◆ **Problem statement**
How many lines in the records below hold the string "What"? Please answer with the number and nothing more.

◆ **Dataset records**
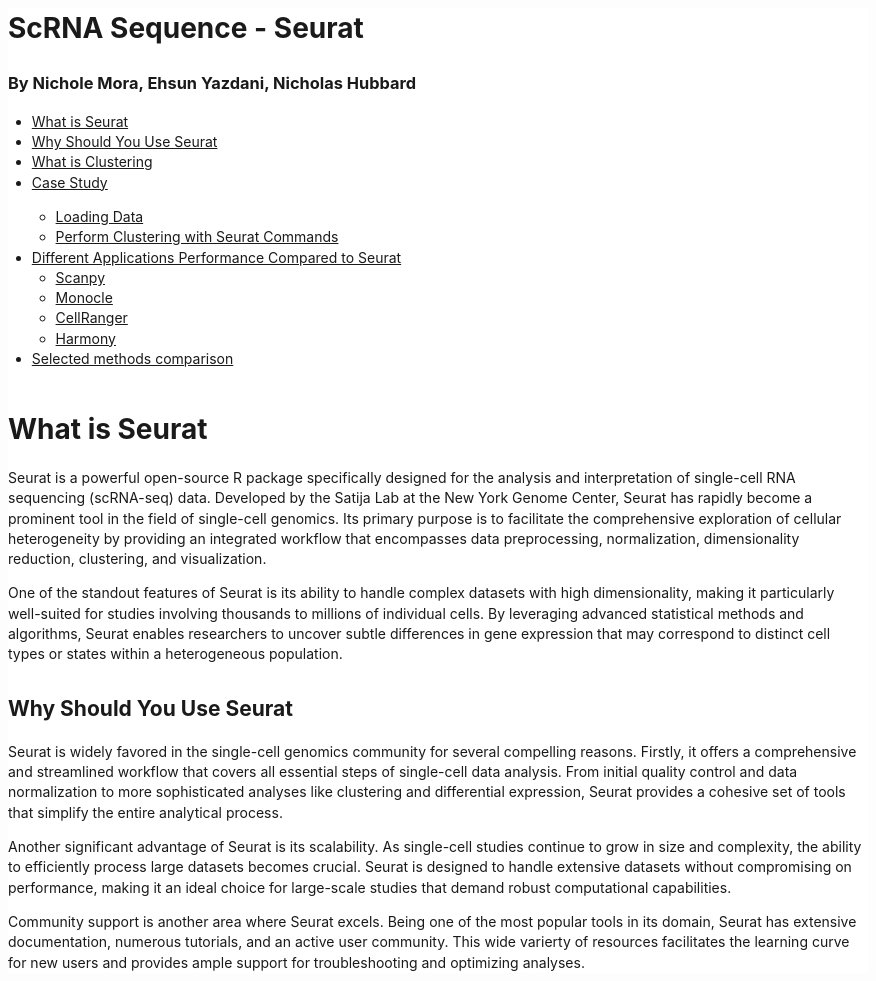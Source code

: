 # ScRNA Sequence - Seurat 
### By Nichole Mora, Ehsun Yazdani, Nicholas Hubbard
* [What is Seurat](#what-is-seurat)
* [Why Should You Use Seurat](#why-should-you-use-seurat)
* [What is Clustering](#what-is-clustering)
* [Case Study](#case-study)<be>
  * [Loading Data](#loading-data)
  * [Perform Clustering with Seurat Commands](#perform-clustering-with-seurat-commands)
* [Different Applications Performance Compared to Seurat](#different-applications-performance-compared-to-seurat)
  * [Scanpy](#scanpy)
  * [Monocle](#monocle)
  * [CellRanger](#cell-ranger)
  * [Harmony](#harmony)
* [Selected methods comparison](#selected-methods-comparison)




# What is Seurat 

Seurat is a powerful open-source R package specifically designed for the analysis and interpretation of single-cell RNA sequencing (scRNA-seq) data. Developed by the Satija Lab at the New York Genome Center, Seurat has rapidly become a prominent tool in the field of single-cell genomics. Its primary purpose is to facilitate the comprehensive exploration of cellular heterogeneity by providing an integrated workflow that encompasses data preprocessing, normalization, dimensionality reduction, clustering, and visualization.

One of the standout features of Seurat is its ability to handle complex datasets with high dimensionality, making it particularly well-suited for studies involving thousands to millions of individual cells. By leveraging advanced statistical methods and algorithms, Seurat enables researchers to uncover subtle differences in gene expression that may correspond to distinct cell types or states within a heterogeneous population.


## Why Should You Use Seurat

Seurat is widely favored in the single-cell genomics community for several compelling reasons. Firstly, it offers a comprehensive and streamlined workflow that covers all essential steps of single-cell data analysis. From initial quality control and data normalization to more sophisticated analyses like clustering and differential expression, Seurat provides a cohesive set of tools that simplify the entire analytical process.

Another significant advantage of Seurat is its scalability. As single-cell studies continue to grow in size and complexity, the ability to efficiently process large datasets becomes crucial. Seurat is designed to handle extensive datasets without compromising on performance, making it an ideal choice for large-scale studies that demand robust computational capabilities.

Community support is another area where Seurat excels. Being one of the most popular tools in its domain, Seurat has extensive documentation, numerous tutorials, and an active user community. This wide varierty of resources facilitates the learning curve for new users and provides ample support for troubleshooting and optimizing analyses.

==

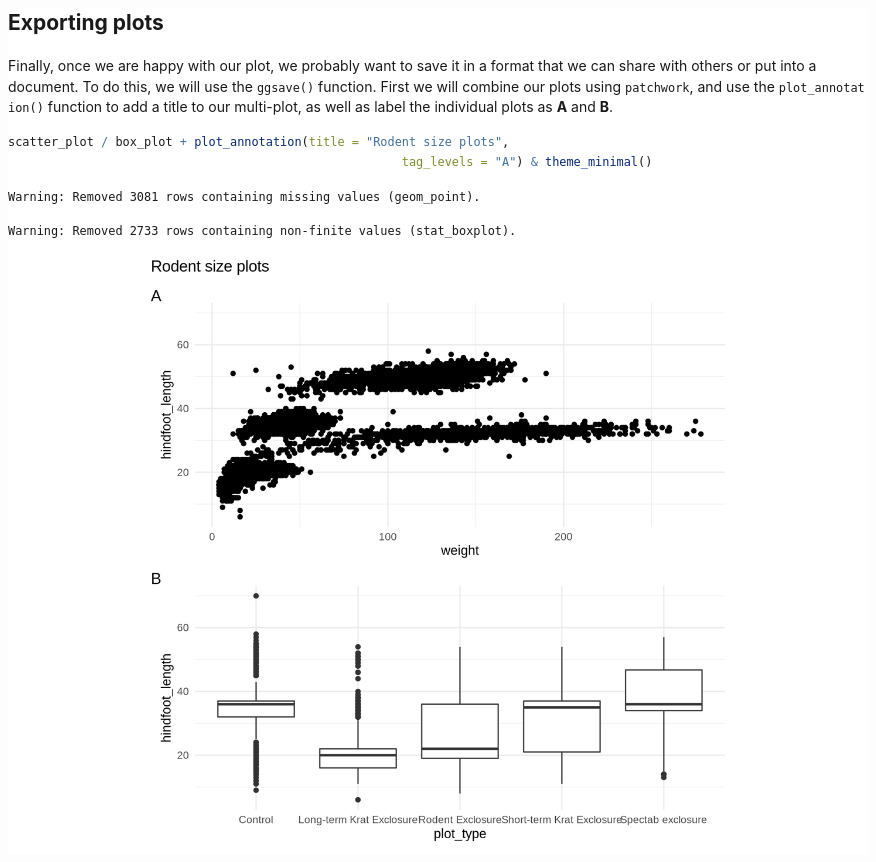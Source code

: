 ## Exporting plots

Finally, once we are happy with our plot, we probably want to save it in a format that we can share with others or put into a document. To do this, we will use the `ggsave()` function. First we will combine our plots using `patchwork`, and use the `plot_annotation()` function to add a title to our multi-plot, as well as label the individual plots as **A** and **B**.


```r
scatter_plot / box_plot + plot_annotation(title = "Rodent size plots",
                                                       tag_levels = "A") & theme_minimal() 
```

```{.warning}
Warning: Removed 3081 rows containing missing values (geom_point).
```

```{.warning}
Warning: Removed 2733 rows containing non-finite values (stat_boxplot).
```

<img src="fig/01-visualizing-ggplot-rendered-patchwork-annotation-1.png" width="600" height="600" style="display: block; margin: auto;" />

...

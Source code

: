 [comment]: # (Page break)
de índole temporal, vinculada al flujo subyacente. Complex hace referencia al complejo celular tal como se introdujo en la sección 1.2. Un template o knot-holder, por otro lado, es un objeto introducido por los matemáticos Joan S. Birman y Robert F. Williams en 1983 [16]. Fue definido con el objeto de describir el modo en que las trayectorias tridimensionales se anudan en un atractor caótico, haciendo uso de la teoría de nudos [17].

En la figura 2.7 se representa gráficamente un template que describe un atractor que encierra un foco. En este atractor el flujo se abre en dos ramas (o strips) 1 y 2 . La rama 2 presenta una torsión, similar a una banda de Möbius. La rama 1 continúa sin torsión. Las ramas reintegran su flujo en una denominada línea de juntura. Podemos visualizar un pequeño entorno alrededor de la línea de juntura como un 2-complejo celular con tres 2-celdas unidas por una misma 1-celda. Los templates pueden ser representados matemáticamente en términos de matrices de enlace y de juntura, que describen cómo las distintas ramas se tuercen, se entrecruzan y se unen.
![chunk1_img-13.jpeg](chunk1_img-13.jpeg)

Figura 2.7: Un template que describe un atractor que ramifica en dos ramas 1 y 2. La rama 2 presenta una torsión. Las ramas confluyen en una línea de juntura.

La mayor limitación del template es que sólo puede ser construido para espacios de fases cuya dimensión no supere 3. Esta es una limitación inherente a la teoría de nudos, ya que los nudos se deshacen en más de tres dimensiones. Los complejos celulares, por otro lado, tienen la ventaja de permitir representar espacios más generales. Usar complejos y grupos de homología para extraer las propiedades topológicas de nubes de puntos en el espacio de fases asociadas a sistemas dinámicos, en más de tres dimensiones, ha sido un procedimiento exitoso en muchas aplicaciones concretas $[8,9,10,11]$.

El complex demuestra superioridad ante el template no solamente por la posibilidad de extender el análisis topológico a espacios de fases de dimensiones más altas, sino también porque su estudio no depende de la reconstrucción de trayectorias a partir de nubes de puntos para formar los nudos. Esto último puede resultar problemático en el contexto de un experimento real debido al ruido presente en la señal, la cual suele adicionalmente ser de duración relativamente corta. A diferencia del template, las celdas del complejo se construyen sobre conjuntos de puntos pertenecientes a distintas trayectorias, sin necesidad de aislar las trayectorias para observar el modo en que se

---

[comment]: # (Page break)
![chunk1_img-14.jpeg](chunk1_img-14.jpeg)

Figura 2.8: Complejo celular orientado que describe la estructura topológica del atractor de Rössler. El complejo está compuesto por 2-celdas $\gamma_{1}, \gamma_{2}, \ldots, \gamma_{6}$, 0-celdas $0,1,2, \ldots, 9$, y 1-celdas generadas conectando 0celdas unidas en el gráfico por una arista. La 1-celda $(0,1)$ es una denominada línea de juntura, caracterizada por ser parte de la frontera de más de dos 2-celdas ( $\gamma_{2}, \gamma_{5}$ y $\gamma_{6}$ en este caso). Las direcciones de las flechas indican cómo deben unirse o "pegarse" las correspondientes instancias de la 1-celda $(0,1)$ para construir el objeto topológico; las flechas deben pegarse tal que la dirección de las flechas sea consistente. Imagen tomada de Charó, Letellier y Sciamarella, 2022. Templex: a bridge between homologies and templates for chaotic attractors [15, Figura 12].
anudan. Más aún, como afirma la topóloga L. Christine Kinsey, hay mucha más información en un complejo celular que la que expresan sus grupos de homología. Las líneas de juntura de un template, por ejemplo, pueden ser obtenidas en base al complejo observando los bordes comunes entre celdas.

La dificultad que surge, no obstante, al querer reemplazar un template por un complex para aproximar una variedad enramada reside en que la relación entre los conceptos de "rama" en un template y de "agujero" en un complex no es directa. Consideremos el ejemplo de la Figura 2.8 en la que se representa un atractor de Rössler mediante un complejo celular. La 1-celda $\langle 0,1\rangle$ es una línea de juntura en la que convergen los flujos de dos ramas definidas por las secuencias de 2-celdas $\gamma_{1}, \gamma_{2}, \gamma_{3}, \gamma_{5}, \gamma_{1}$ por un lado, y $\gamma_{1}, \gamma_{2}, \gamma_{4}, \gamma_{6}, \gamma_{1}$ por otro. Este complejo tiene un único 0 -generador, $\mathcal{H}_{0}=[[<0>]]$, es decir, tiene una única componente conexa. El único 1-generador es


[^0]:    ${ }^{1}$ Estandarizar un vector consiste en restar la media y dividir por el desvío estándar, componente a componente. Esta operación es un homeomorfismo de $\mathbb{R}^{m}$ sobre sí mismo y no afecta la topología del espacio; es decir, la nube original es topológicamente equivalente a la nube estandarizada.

◆ **Solved problem**
3